AI-Assisted Scientific Data Collection with Iterative Human Feedback
Abstract
Although artificial intelligence has revolutionized data analysis, significantly less work has focused on using AI to improve scientific data collection. Past work in AI for data collection has typically assumed the objective function is well-defined by humans before starting an experiment; however, this is a poor fit for scientific domains where new discoveries and insights are made as data is being collected. In this paper we present a new framework to allow AI systems to work together with humans (e.g. scientists) to collect data more effectively in simple scientific domains. We present a novel algorithm, TESA, which seeks to achieve good performance by learning from past human behavior how to direct data to places that are likely to become scientifically interesting in the future.
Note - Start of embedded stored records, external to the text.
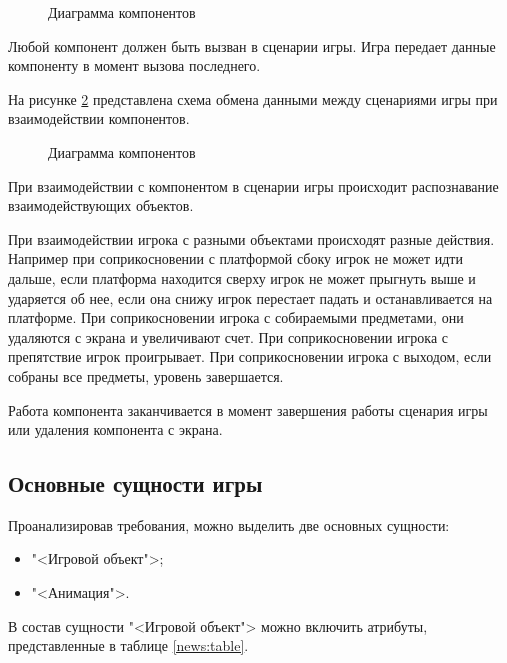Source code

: \begin{figure}[ht]
\caption{Диаграмма компонентов}
\label{comp:image}
\end{figure}

Любой компонент должен быть вызван в сценарии игры. Игра передает данные компоненту в момент вызова последнего.

На рисунке \ref{data:image} представлена схема обмена данными между сценариями игры при взаимодействии компонентов.

\begin{figure}[ht]
\caption{Диаграмма компонентов}
\label{data:image}
\end{figure}

При взаимодействии с компонентом в сценарии игры происходит распознавание взаимодействующих объектов.

При взаимодействии игрока с разными объектами происходят разные действия. Например при соприкосновении с платформой сбоку игрок не может идти дальше, если платформа находится сверху игрок не может прыгнуть выше и ударяется об нее, если она снижу игрок перестает падать и останавливается на платформе. При соприкосновении игрока с собираемыми предметами, они удаляются с экрана и увеличивают счет. При соприкосновении игрока с препятствие игрок проигрывает. При соприкосновении игрока с выходом, если собраны все предметы, уровень завершается.

Работа компонента заканчивается в момент завершения работы сценария игры или удаления компонента с экрана.

\subsection{Основные сущности игры}

Проанализировав требования, можно выделить две основных сущности:
\begin{itemize}
\item "<Игровой объект">;
\item "<Анимация">.
\end{itemize}

В состав сущности "<Игровой объект"> можно включить атрибуты, представленные в таблице \ref{news:table}.

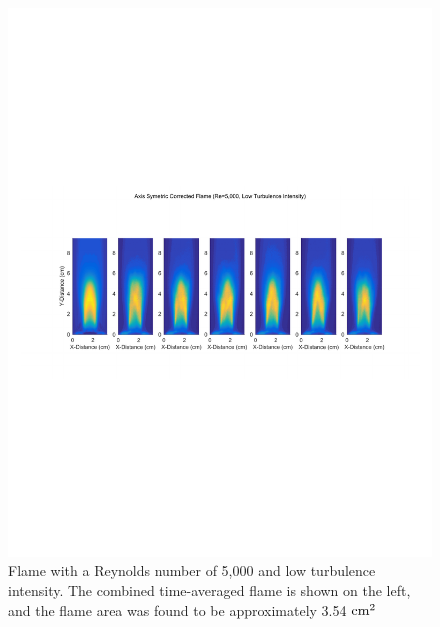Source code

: \documentclass[12pt]{ussci} %
\begin{document}
\begin{appendices}
\begin{figure}[ht]
\centering
\includegraphics[width=.95\textwidth]{Re5kLow.pdf}
\caption{Flame with a Reynolds number of 5,000 and low turbulence intensity.  The combined time-averaged flame is shown on the left, and the flame area was found to be approximately 3.54 $\textnormal{cm}^2$}
\label{fig:5low}
\end{figure}


\end{appendices}
\end{document}
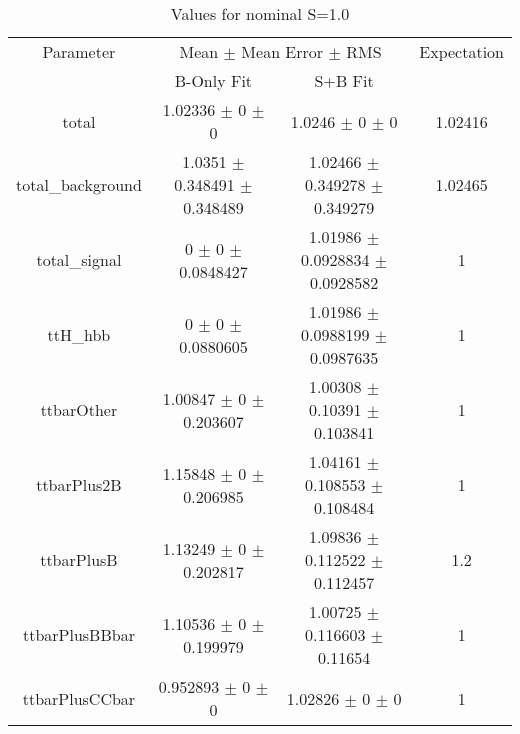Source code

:\begin{table}
\centering
\caption{Values for nominal S=1.0}
\begin{tabular}{cccc}
\toprule
Parameter & \multicolumn{2}{c}{Mean $\pm$ Mean Error $\pm$ RMS} & Expectation\\
 & B-Only Fit & S+B Fit & \\
\midrule
total & \num{1.02336} $\pm$ \num{0} $\pm$ \num{0} & \num{1.0246} $\pm$ \num{0} $\pm$ \num{0} & \num{1.02416}\\
total\_background & \num{1.0351} $\pm$ \num{0.348491} $\pm$ \num{0.348489} & \num{1.02466} $\pm$ \num{0.349278} $\pm$ \num{0.349279} & \num{1.02465}\\
total\_signal & \num{0} $\pm$ \num{0} $\pm$ \num{0.0848427} & \num{1.01986} $\pm$ \num{0.0928834} $\pm$ \num{0.0928582} & \num{1}\\
ttH\_hbb & \num{0} $\pm$ \num{0} $\pm$ \num{0.0880605} & \num{1.01986} $\pm$ \num{0.0988199} $\pm$ \num{0.0987635} & \num{1}\\
ttbarOther & \num{1.00847} $\pm$ \num{0} $\pm$ \num{0.203607} & \num{1.00308} $\pm$ \num{0.10391} $\pm$ \num{0.103841} & \num{1}\\
ttbarPlus2B & \num{1.15848} $\pm$ \num{0} $\pm$ \num{0.206985} & \num{1.04161} $\pm$ \num{0.108553} $\pm$ \num{0.108484} & \num{1}\\
ttbarPlusB & \num{1.13249} $\pm$ \num{0} $\pm$ \num{0.202817} & \num{1.09836} $\pm$ \num{0.112522} $\pm$ \num{0.112457} & \num{1.2}\\
ttbarPlusBBbar & \num{1.10536} $\pm$ \num{0} $\pm$ \num{0.199979} & \num{1.00725} $\pm$ \num{0.116603} $\pm$ \num{0.11654} & \num{1}\\
ttbarPlusCCbar & \num{0.952893} $\pm$ \num{0} $\pm$ \num{0} & \num{1.02826} $\pm$ \num{0} $\pm$ \num{0} & \num{1}\\
\bottomrule
\end{tabular}
\end{table}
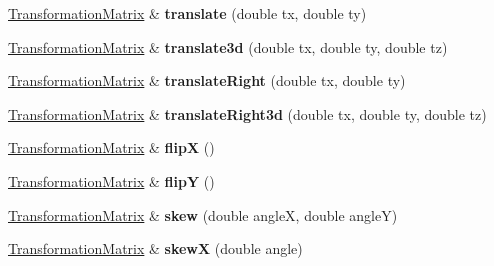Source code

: \begin{DoxyCompactItemize}
\mbox{\hyperlink{class_web_core_1_1_transformation_matrix}{Transformation\+Matrix}} \& {\bfseries translate} (double tx, double ty)
\item 
\mbox{\label{class_web_core_1_1_transformation_matrix_a124c03dbbd1076f9df7f08b4eb4f3504}} 
\mbox{\hyperlink{class_web_core_1_1_transformation_matrix}{Transformation\+Matrix}} \& {\bfseries translate3d} (double tx, double ty, double tz)
\item 
\mbox{\label{class_web_core_1_1_transformation_matrix_afcd6741aa1a87e91ac139764f2d771d7}} 
\mbox{\hyperlink{class_web_core_1_1_transformation_matrix}{Transformation\+Matrix}} \& {\bfseries translate\+Right} (double tx, double ty)
\item 
\mbox{\label{class_web_core_1_1_transformation_matrix_a2959ae4a78b79567c0a37b14387f1a03}} 
\mbox{\hyperlink{class_web_core_1_1_transformation_matrix}{Transformation\+Matrix}} \& {\bfseries translate\+Right3d} (double tx, double ty, double tz)
\item 
\mbox{\label{class_web_core_1_1_transformation_matrix_a2766e42193ab9555403a43726f6ff8a8}} 
\mbox{\hyperlink{class_web_core_1_1_transformation_matrix}{Transformation\+Matrix}} \& {\bfseries flipX} ()
\item 
\mbox{\label{class_web_core_1_1_transformation_matrix_aec84729892d8cbe8e7c9cf5cbb724308}} 
\mbox{\hyperlink{class_web_core_1_1_transformation_matrix}{Transformation\+Matrix}} \& {\bfseries flipY} ()
\item 
\mbox{\label{class_web_core_1_1_transformation_matrix_a08b8d4d29dc0fb7c45cd5894ec50bd4f}} 
\mbox{\hyperlink{class_web_core_1_1_transformation_matrix}{Transformation\+Matrix}} \& {\bfseries skew} (double angleX, double angleY)
\item 
\mbox{\label{class_web_core_1_1_transformation_matrix_a0e23e5d444015d0abe2148ac0289e64e}} 
\mbox{\hyperlink{class_web_core_1_1_transformation_matrix}{Transformation\+Matrix}} \& {\bfseries skewX} (double angle)

\end{DoxyCompactItemize}

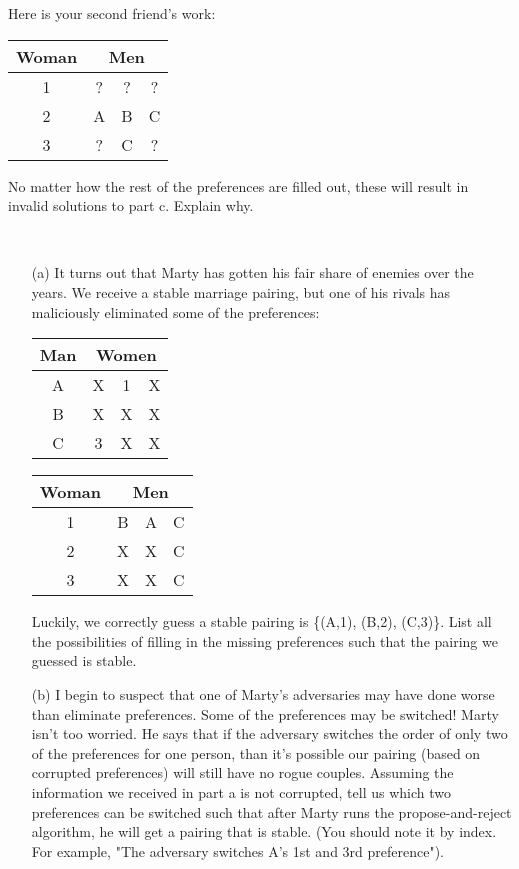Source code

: \documentclass[11pt]{article}
\begin{document}
\begin{qunlist}
\begin{itemize}
Here is your second friend's work:

\begin{center}
\begin{tabular}{|c|ccc|}\hline 
Woman&\multicolumn{3}{|c|}{Men}\\\hline 
1&?&?&?\\\hline 
2&A&B&C\\\hline 
3&?&C&?\\\hline
\end{tabular}
\end{center}
 
 No matter how the rest of the preferences are filled out, these will result in invalid solutions to part c. Explain why.
\end{itemize} 
    



        
 \\
\begin{itemize}
\item[(a)] It turns out that Marty has gotten his fair share of enemies over the years. We receive a stable marriage pairing, but one of his rivals has maliciously eliminated some of the preferences:

\begin{center}
\begin{tabular}{|c|ccc|}\hline 
Man&\multicolumn{3}{|c|}{Women}\\\hline 
A&X&1&X\\\hline 
B&X&X&X\\\hline 
C&3&X&X\\\hline
\end{tabular} 
\hspace{2cm}
\begin{tabular}{|c|ccc|}\hline 
Woman&\multicolumn{3}{|c|}{Men}\\\hline 
1&B&A&C\\\hline 
2&X&X&C\\\hline 
3&X&X&C\\\hline
\end{tabular}
\end{center}
        
        Luckily, we correctly guess a stable pairing is \{(A,1), (B,2), (C,3)\}. List all the possibilities of filling in the missing preferences such that the pairing we guessed is stable. 
        
\item[(b)] I begin to suspect that one of Marty's adversaries may have done worse than eliminate preferences. Some of the preferences may be switched! Marty isn't too worried. He says that if the adversary switches the order of only two of the preferences for one person, than it's possible our pairing (based on corrupted preferences) will still have no rogue couples. Assuming the information we received in part a is not corrupted, tell us which two preferences can be switched such that after Marty runs the propose-and-reject algorithm, he will get a pairing that is stable. (You should note it by index. For example, "The adversary switches A's 1st and 3rd preference").
        

\end{itemize}
\end{qunlist}
\end{document}
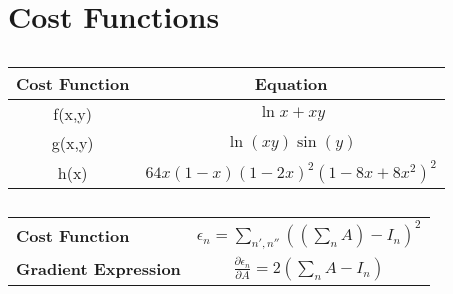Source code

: \section{Cost Functions}

\begin{table}[h]
    \centering
    \caption{}
    \label{tab:cost_functions}
    \begin{tabular}{ c c }
        \hline
        \textbf{Cost Function} & \textbf{Equation}                \\
        \hline
        f(x,y)                 & $\ln{x} + xy$                    \\
        g(x,y)                 & $\ln(xy)\sin(y)$                 \\
        h(x)                   & $64x(1-x) (1-2x)^2(1-8x+8x^2)^2$ \\
    \end{tabular}
\end{table}


\begin{table}[h]
    \centering
    \caption{}
    \label{tab:integer_model}
    \begin{tabular}{ l c }
        \hline
        \textbf{Cost Function}       & $\epsilon_{n} = \sum_{n', n''} ( (\sum_{n} A) - I_{n})^2 $           \\
        \textbf{Gradient Expression} & $\frac{\partial \epsilon_{n}}{\partial A} = 2 (\sum_{n} A - I_{n}) $ \\
        \hline
    \end{tabular}
\end{table}
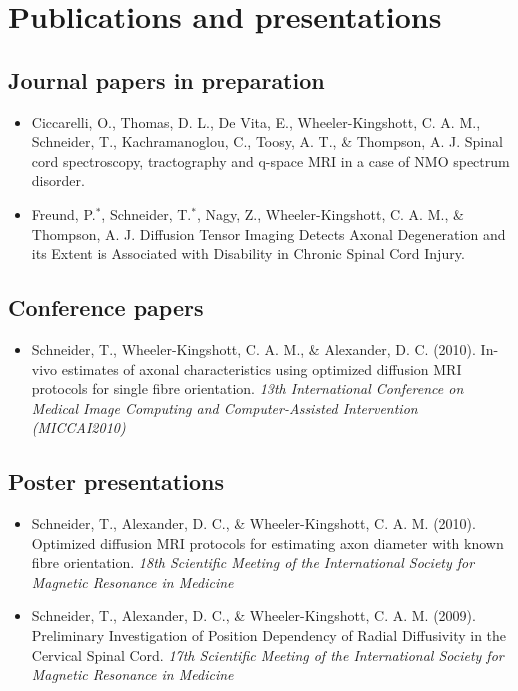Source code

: \section{Publications and presentations}
\subsection*{Journal papers in preparation}
\begin{itemize}
  \item Ciccarelli, O., Thomas, D. L., De Vita, E., Wheeler-Kingshott, C. A. M., Schneider, T., Kachramanoglou, C., Toosy, A. T., \& Thompson, A. J. Spinal cord spectroscopy, tractography and q-space MRI in a case of NMO spectrum disorder.
  \item Freund, P.$^*$, Schneider, T.$^*$, Nagy, Z., Wheeler-Kingshott, C. A. M., \& Thompson, A. J. Diffusion Tensor Imaging Detects Axonal Degeneration and its Extent is Associated with Disability in Chronic Spinal Cord Injury.  
\end{itemize}
\subsection*{Conference papers}
\begin{itemize}
  \item Schneider, T., Wheeler-Kingshott, C. A. M., \& Alexander, D. C. (2010). In-vivo estimates of axonal characteristics using optimized diffusion MRI protocols for single fibre orientation. \emph{13th International Conference on Medical Image Computing and Computer-Assisted Intervention (MICCAI2010)}  
\end{itemize}
\subsection*{Poster presentations}
\begin{itemize}
  \item Schneider, T., Alexander, D. C., \& Wheeler-Kingshott, C. A. M. (2010). Optimized diffusion MRI protocols for estimating axon diameter with known fibre orientation. \emph{18th Scientific Meeting of the International Society for Magnetic Resonance in Medicine}
  \item Schneider, T., Alexander, D. C., \& Wheeler-Kingshott, C. A. M. (2009). Preliminary Investigation of Position Dependency of Radial Diffusivity in the Cervical Spinal Cord. \emph{17th Scientific Meeting of the International Society for Magnetic Resonance in Medicine}  
\end{itemize}

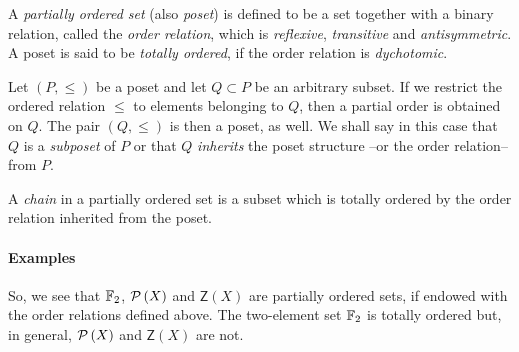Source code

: \theoremstyle{plain}
\newtheorem{thmBoolAlgIsoBoolRng}{Theorem}[section]
\newtheorem{propoAbsorptiveLaws}[thmBoolAlgIsoBoolRng]{Proposition}
\newtheorem{thmJoinSemilat}[thmBoolAlgIsoBoolRng]{Theorem}
\newtheorem{thmJoinSemilatChar}[thmBoolAlgIsoBoolRng]{Theorem}
\newtheorem{thmMeetSemilat}[thmBoolAlgIsoBoolRng]{Theorem}
\newtheorem{thmMeetSemilatChar}[thmBoolAlgIsoBoolRng]{Theorem}
\newtheorem{lemmaDualDistLaw}[thmBoolAlgIsoBoolRng]{Lemma}
\newtheorem{propoDistLat}[thmBoolAlgIsoBoolRng]{Proposition}
\newtheorem{thmBoolAlgIsBoolRng}[thmBoolAlgIsoBoolRng]{Theorem}
\newtheorem{lemmaBoolRngIsDistLat}[thmBoolAlgIsoBoolRng]{Lemma}
\newtheorem{thmBoolRngIsBoolAlg}[thmBoolAlgIsoBoolRng]{Theorem}
\newtheorem{lemmaSymmDiff}[thmBoolAlgIsoBoolRng]{Lemma}


\theoremstyle{remark}
\newtheorem*{remarkJoinEmptySet}{Remark}
\newtheorem*{remarkMeetEmptySet}{Remark}
\newtheorem*{remarkBoolAlgIsFullInLat}{Remark}



A \emph{partially ordered set} (also \emph{poset}) is defined to be a set
together with a binary relation, called the \emph{order relation}, which is
\emph{reflexive}, \emph{transitive} and \emph{antisymmetric}. A poset
is said to be \emph{totally ordered}, if the order relation is
\emph{dychotomic}.

Let $(P,\leq)$ be a poset and let $Q\subset P$ be an arbitrary subset. If
we restrict the ordered relation $\leq$ to elements belonging to $Q$, then
a partial order is obtained on $Q$. The pair $(Q,\leq)$ is then a poset, as
well. We shall say in this case that $Q$ is a \emph{subposet} of $P$ or that
$Q$ \emph{inherits} the poset structure --or the order relation-- from $P$.

A \emph{chain} in a partially ordered set is a subset which is totally
ordered by the order relation inherited from the poset.

\paragraph{Examples}
So, we see that $\mathbb{F}_{2}$, $\mathcal{P}\left(X\right)$ and $\mathsf{Z}(X)$ are
partially ordered sets, if endowed with the order relations defined above.
The two-element set $\mathbb{F}_{2}$ is totally ordered but, in general,
$\mathcal{P}\left(X\right)$ and $\mathsf{Z}(X)$ are not.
We analyze the problem theoretically, defining a novel notion of regret in this setting and showing that TESA is zero regret. Next, we show that TESA outperforms other related algorithms in simulations using real data drawn from three diverse domains (economics, mental health, and cognitive psychology). Finally, we run experiments with human subjects across these scientific domains to compare our iterative human-in-the-loop process to a (more standard) workflow in which information is communicated to the AI a priori.
Authors
Travis Mandel
James Boyd
Sebastian J. Carter
Randall H. Tanaka
Taishi Nammoto
Resources
AI-Assisted Scientific Data Collection with Iterative Human Feedback
Travis Mandel, James Boyd, Sebastian J. Carter, Randall H. Tanaka, Taishi Nammoto
AAAI Conference on Artificial Intelligence (AAAI 2021)
[Main text (510 KB PDF)]
[Appendix (653 KB PDF)]
   
[Simulation Codebase (git repository)]
   
Errata
For the cognitive psychology environment, the samples returned were always equal to the (true) means derived from the real-world cognitive psychology dataset. The other two environments behave as described in the paper.